Пожалуй, самый замечательный пример «утаенного факта» в современном романе – «Святилище» Фолкнера, где кратер истории – изнасилование юной и легкомысленной Темпл Дрейк, которое совершает при помощи кукурузной кочерыжки гангстер-импотент и психопат Лупастый. Мы узнаем о преступлении далеко не сразу, информация подается обрывками, и читатель постепенно, снова и снова возвращаясь в прошлое, восстанавливает всю картину целиком. Гнетущая непроясненность, собственно, и определяет атмосферу, в которой разворачивается действие «Святилища», – атмосферу варварства, сексуального насилия, страхов и предрассудков, из-за чего Джефферсон, Мемфис и прочие места, где происходят события, превращаются в символы мира зла, обрекающего людей на погибель и вечное проклятие в библейском значении этих слов. Здесь не просто нарушаются все мыслимые человеческие законы, нет, ужасы, описанные в романе, причем изнасилование Темпл – лишь один эпизод, а еще там вешают, линчуют, убивают и вообще представлен целый набор преступлений, – рождают у нас такое ощущение, будто мы стали свидетелями торжества дьявольских сил и добро потерпело полное поражение от духа зла, которому удалось воцариться на земле. Весь роман, по сути, состоит из «утаенных фактов». Кроме изнасилования Темпл Дрейк, такие важные обстоятельства, как убийство Томми и Реда или импотенция Лупастого, поначалу тоже окружены молчанием, и читатель лишь задним числом узнает о них и в конце концов получает возможность восстановить подлинную последовательность событий. Фолкнер и в этом романе, и во всех прочих показал себя истинным мастером приема утаенного факта.
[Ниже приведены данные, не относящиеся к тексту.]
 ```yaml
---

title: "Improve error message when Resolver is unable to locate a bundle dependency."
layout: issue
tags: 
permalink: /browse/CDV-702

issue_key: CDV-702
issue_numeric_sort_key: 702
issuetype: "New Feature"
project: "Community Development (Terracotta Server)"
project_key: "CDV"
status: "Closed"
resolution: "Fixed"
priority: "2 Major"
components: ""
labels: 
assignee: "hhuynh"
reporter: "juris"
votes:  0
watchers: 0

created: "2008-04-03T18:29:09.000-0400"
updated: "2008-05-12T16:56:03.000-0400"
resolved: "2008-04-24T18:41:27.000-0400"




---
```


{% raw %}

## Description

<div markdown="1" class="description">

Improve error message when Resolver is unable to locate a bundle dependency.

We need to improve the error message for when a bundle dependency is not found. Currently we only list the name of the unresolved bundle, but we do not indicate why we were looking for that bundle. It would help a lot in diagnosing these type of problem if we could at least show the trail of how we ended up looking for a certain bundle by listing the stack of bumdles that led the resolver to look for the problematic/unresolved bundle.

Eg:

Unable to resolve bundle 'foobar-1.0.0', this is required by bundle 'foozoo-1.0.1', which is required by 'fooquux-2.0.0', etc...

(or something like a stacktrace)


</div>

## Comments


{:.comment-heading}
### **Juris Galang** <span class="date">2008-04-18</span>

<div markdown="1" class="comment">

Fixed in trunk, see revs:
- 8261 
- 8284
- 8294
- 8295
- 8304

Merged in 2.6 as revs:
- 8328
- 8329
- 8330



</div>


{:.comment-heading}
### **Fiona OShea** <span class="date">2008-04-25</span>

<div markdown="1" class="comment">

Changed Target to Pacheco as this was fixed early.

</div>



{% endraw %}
Теперь я хотел бы привести последний пример, для чего нам придется сделать прыжок назад – длиной в пятьсот лет – и перенестись в эпоху, когда был написан замечательный – один из лучших – средневековый рыцарский роман (это моя настольная книга) – «Тирант Белый» Жоанота Мартореля. Там прием утаенного факта – в виде инверсии или эллипсиса – используется не менее изобретательно, чем у лучших современных прозаиков. Давайте посмотрим, как выстроен важнейший эпизод романа – один из его кратеров – тайное любовное свидание Тиранта и Кармесины, а также Диафебуса и Эстефании (оно описывается с середины CLXII главы по середину CLXIII). Вот о чем там идет речь. Кармесина и Эстефания проводят Тиранта и Диафебуса в дворцовые покои, и, не ведая того, что Плэрдемавида подглядывает в замочную скважину, они всю ночь предаются любовным забавам – у Тиранта и Кармесины они вполне невинны, а у Диафебуса и Эстефании куда более греховны. На рассвете любовники расстаются, и несколькими часами позже Плэрдемавида сообщает Эстефании и Кармесине, что стала тайной свидетельницей их ночного свидания.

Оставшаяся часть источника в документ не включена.